Guccifer 2.0 Leaks Have Renewed Concerns About Public Corruption
Leaks from Guccifer 2.0 have created buzz on social networking sites regarding an uncomfortably close relationship between major donors to the Democratic National Committee and employment in important positions in the Obama Administration. While ambassadorships to minor unimportant countries have often been a reward for major political donors, concerns that important positions (e.g Ambassador to the United Kingdom, Chairman of the Federal Communications Commission, etc.) are being given to party donors on the basis of monetary payments rather than merit raises the specter of public corruption. The Guccifer information also suggests the timing of the donations seems to precede starting in the job – suggesting a direct “pay to play” relationship. Below are the names of the DNC donors and the positions they are alleged to have received based on their donations.
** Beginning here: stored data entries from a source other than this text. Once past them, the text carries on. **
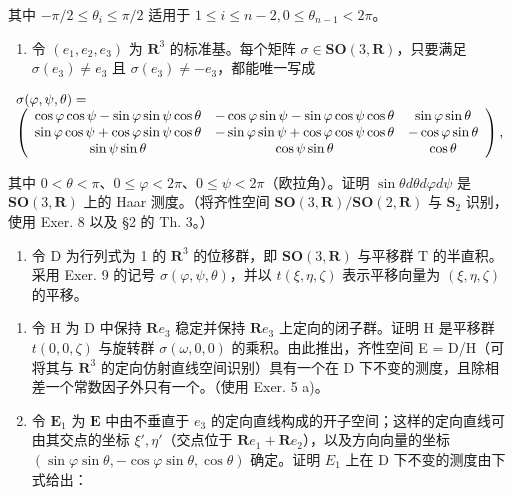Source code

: 其中 \(-\pi / 2 \leqslant \theta_{i} \leqslant \pi / 2\) 适用于 \(1 \leqslant i \leqslant n - 2, 0 \leqslant \theta_{n-1} < 2\pi\)。

\begin{enumerate}
\def\labelenumi{\arabic{enumi})}
\setcounter{enumi}{8}
\tightlist
\item
  令 \((e_1, e_2, e_3)\) 为 \(\mathbf{R}^3\) 的标准基。每个矩阵 \(\sigma \in \mathbf{SO}(3, \mathbf{R})\)，只要满足 \(\sigma(e_3) \neq e_3\) 且 \(\sigma(e_3) \neq -e_3\)，都能唯一写成
\end{enumerate}

\[
\begin{array}{l} \sigma (\varphi , \psi , \theta) = \\ \left( \begin{array}{c c c} \cos \varphi   \cos \psi - \sin \varphi   \sin \psi   \cos \theta & - \cos \varphi   \sin \psi - \sin \varphi   \cos \psi   \cos \theta & \sin \varphi   \sin \theta \\ \sin \varphi   \cos \psi + \cos \varphi   \sin \psi   \cos \theta & - \sin \varphi   \sin \psi + \cos \varphi   \cos \psi   \cos \theta & - \cos \varphi   \sin \theta \\ \sin \psi   \sin \theta & \cos \psi   \sin \theta & \cos \theta \end{array} \right), \end{array}
\]

其中 \(0 < \theta < \pi\)、\(0 \leqslant \varphi < 2\pi\)、\(0 \leqslant \psi < 2\pi\)（欧拉角）。证明 \(\sin \theta d\theta d\varphi d\psi\) 是 \(\mathbf{SO}(3, \mathbf{R})\) 上的 Haar 测度。（将齐性空间 \(\mathbf{SO}(3, \mathbf{R}) / \mathbf{SO}(2, \mathbf{R})\) 与 \(\mathbf{S}_2\) 识别，使用 Exer. 8 以及 §2 的 Th. 3。）

\begin{enumerate}
\def\labelenumi{\arabic{enumi})}
\setcounter{enumi}{9}
\tightlist
\item
  令 D 为行列式为 1 的 \(\mathbf{R}^{3}\) 的位移群，即 \(\mathbf{SO}(3,\mathbf{R})\) 与平移群 T 的半直积。采用 Exer. 9 的记号 \(\sigma(\varphi,\psi,\theta)\)，并以 \(t(\xi,\eta,\zeta)\) 表示平移向量为 \((\xi,\eta,\zeta)\) 的平移。
\end{enumerate}

\begin{enumerate}
\def\labelenumi{\alph{enumi})}
\item
  令 H 为 D 中保持 \(\mathbf{R}e_{3}\) 稳定并保持 \(\mathbf{R}e_{3}\) 上定向的闭子群。证明 H 是平移群 \(t(0,0,\zeta)\) 与旋转群 \(\sigma(\omega,0,0)\) 的乘积。由此推出，齐性空间 E = D/H（可将其与 \(\mathbf{R}^{3}\) 的定向仿射直线空间识别）具有一个在 D 下不变的测度，且除相差一个常数因子外只有一个。（使用 Exer. 5 a)。
\item
  令 \(\mathbf{E}_1\) 为 \(\mathbf{E}\) 中由不垂直于 \(e_3\) 的定向直线构成的开子空间；这样的定向直线可由其交点的坐标 \(\xi', \eta'\)（交点位于 \(\mathbf{R}e_{1} + \mathbf{R}e_{2}\)），以及方向向量的坐标 \((\sin \varphi \sin \theta, -\cos \varphi \sin \theta, \cos \theta)\) 确定。证明 \(E_{1}\) 上在 D 下不变的测度由下式给出：
\end{enumerate}

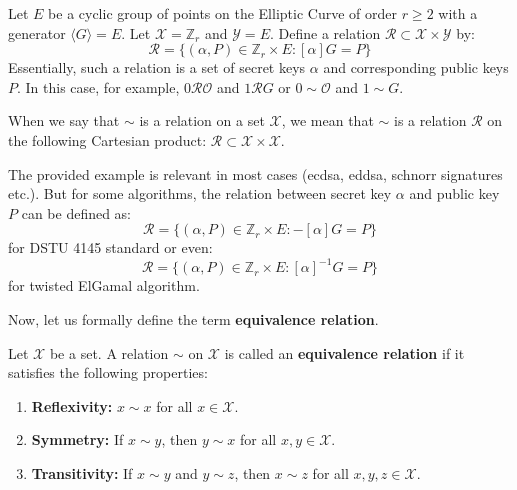 \documentclass[../lecture-notes.tex]{subfiles}
\begin{document}
\begin{example}
    Let $E$ be a cyclic group of points on the Elliptic Curve of order $r \geq 2$ with a generator $\langle G \rangle = E$. Let $\mathcal{X} = \mathbb{Z}_r$ and $\mathcal{Y} = E$. Define a relation $\mathcal{R} \subset \mathcal{X} \times \mathcal{Y}$ by:
    \begin{equation}
        \mathcal{R} = \{(\alpha, P) \in \mathbb{Z}_r \times E: [\alpha]G = P\}
    \end{equation}
    Essentially, such a relation is a set of secret keys $\alpha$ and corresponding public keys $P$. In this case, for example, $0\mathcal{R}\mathcal{O}$ and $1\mathcal{R}G$ or $0 \sim \mathcal{O}$ and $1 \sim G$.
\end{example}

\begin{remark}
    When we say that $\sim$ is a relation on a set $\mathcal{X}$, we mean that $\sim$ is a relation $\mathcal{R}$ on the following Cartesian product: $\mathcal{R} \subset \mathcal{X} \times \mathcal{X}$.
\end{remark}

\begin{remark}
    The provided example is relevant in most cases (ecdsa, eddsa, schnorr signatures etc.). But for some algorithms, the relation between secret key $\alpha$ and public key $P$ can be defined as:
    \begin{equation}
        \mathcal{R} = \{(\alpha, P) \in \mathbb{Z}_r \times E: -[\alpha]G = P\}
    \end{equation} 
    for DSTU 4145 standard or even:
    \begin{equation}
        \mathcal{R} = \{(\alpha, P) \in \mathbb{Z}_r \times E: [\alpha]^{-1}G = P\}
    \end{equation}
    for twisted ElGamal algorithm.
\end{remark}

Now, let us formally define the term \textbf{equivalence relation}.

\begin{definition}
    Let $\mathcal{X}$ be a set. A relation $\sim$ on $\mathcal{X}$ is called an \textbf{equivalence relation} if it satisfies the following properties:
    \begin{enumerate}
        \item \textbf{Reflexivity:} $x \sim x$ for all $x \in \mathcal{X}$.
        \item \textbf{Symmetry:} If $x \sim y$, then $y \sim x$ for all $x,y \in \mathcal{X}$.
        \item \textbf{Transitivity:} If $x \sim y$ and $y \sim z$, then $x \sim z$ for all $x,y,z \in \mathcal{X}$.
    \end{enumerate}
\end{definition}
\end{document}
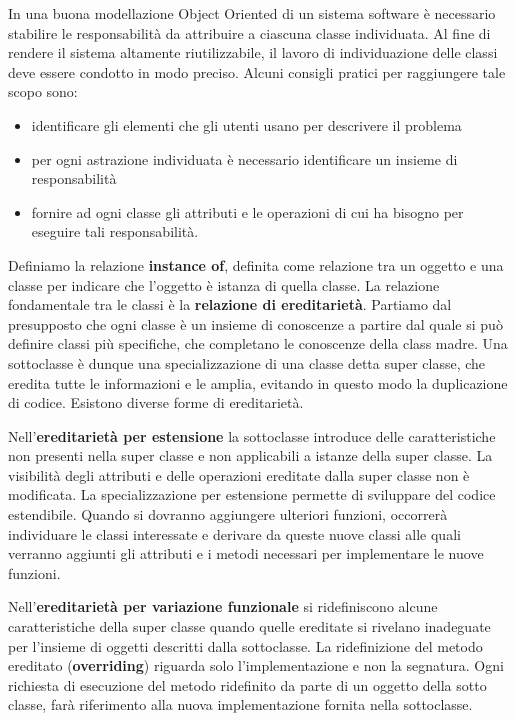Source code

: \documentclass[a4paper,18pt]{extarticle}
\begin{document}
In una buona modellazione Object Oriented di un sistema software è necessario stabilire le responsabilità da attribuire a ciascuna classe individuata. Al fine di rendere il sistema altamente riutilizzabile, il lavoro di individuazione delle classi deve essere condotto in modo preciso. Alcuni consigli pratici per raggiungere tale scopo sono:
\begin{itemize}
    \item identificare gli elementi che gli utenti usano per descrivere il problema
    \item per ogni astrazione individuata è necessario identificare un insieme di responsabilità
    \item fornire ad ogni classe gli attributi e le operazioni di cui ha bisogno per eseguire tali responsabilità.
\end{itemize}

Definiamo la relazione \textbf{instance of}, definita come relazione tra un oggetto e una classe per indicare che l'oggetto è istanza di quella classe. La relazione fondamentale tra le classi è la \textbf{relazione di ereditarietà}. Partiamo dal presupposto che ogni classe è un insieme di conoscenze a partire dal quale si può definire classi più specifiche, che completano le conoscenze della class madre. Una sottoclasse è dunque una specializzazione di una classe detta super classe, che eredita tutte le informazioni e le amplia, evitando in questo modo la duplicazione di codice. Esistono diverse forme di ereditarietà.

Nell'\textbf{ereditarietà per estensione} la sottoclasse introduce delle caratteristiche non presenti nella super classe e non applicabili a istanze della super classe. La visibilità degli attributi e delle operazioni ereditate dalla super classe non è modificata. La specializzazione per estensione permette di sviluppare del codice estendibile. Quando si dovranno aggiungere ulteriori funzioni, occorrerà individuare le classi interessate e derivare da queste nuove classi alle quali verranno aggiunti gli attributi e i metodi necessari per implementare le nuove funzioni.

Nell'\textbf{ereditarietà per variazione funzionale} si ridefiniscono alcune caratteristiche della super classe quando quelle ereditate si rivelano inadeguate per l'insieme di oggetti descritti dalla sottoclasse. La ridefinizione del metodo ereditato (\textbf{overriding}) riguarda solo l'implementazione e non la segnatura. Ogni richiesta di esecuzione del metodo ridefinito da parte di un oggetto della sotto classe, farà riferimento alla nuova implementazione fornita nella sottoclasse.
\end{document}
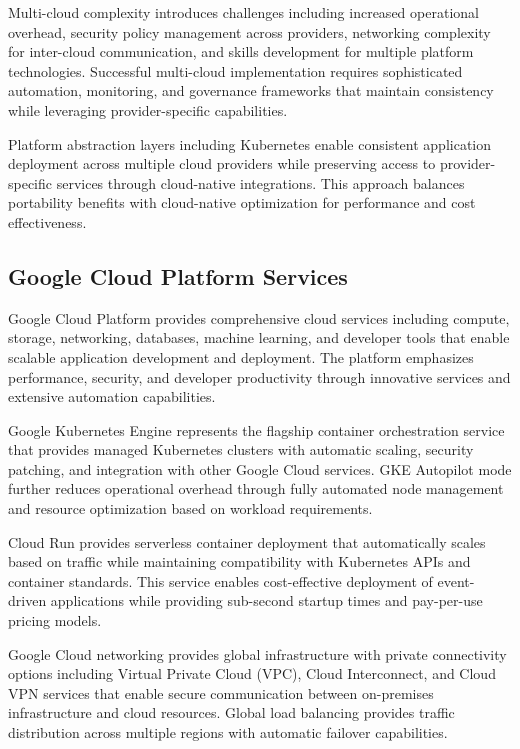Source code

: Multi-cloud complexity introduces challenges including increased operational overhead, security policy management across providers, networking complexity for inter-cloud communication, and skills development for multiple platform technologies. Successful multi-cloud implementation requires sophisticated automation, monitoring, and governance frameworks that maintain consistency while leveraging provider-specific capabilities.

Platform abstraction layers including Kubernetes enable consistent application deployment across multiple cloud providers while preserving access to provider-specific services through cloud-native integrations. This approach balances portability benefits with cloud-native optimization for performance and cost effectiveness.

\subsection{Google Cloud Platform Services}

Google Cloud Platform provides comprehensive cloud services including compute, storage, networking, databases, machine learning, and developer tools that enable scalable application development and deployment. The platform emphasizes performance, security, and developer productivity through innovative services and extensive automation capabilities.

Google Kubernetes Engine represents the flagship container orchestration service that provides managed Kubernetes clusters with automatic scaling, security patching, and integration with other Google Cloud services. GKE Autopilot mode further reduces operational overhead through fully automated node management and resource optimization based on workload requirements.

Cloud Run provides serverless container deployment that automatically scales based on traffic while maintaining compatibility with Kubernetes APIs and container standards. This service enables cost-effective deployment of event-driven applications while providing sub-second startup times and pay-per-use pricing models.

Google Cloud networking provides global infrastructure with private connectivity options including Virtual Private Cloud (VPC), Cloud Interconnect, and Cloud VPN services that enable secure communication between on-premises infrastructure and cloud resources. Global load balancing provides traffic distribution across multiple regions with automatic failover capabilities.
Corruption Concerns Are Mainstream
While the Guccifer 2.0 leaks are primarily discussed on popular websites such as reddit, the concern with government corruption has become a staple of mainstream press. Investors Business Daily has recently run an unflattering article on the Clinton and Kerry State Departments. The article alleged that Secretary Kerry colluded to award $9 Million worth of multiple no-bid contracts to his daughters non-profit. The article also suggests that Hillary Rodham Clinton accepted money from Russian interests in return for encouraging American information technology companies to invest in Russia – a possible violation of U.S. technology transfer laws (Investors Business Daily).
In 2011 Newsweek reported on Peter Schweizers book “Throw Them All Out: How Politicians and Their Friends Get Rich Off of Insider Stock Tips, Land Deals, and Cronyism That Would Send the Rest of Us to Prison“. The Newsweek review indicated that due to Congress’ advance knowledge of legislative activity, they are able to structure investment purchases in a way that regular citizens are not. From the review:
One of the more dramatic episodes in the book recounts the trading activity of Republican Rep. Spencer Bachus, of Alabama, who was privy to sensitive high-level meetings during the 2008 financial crisis and proceeded to make a series of profitable stock-option trades.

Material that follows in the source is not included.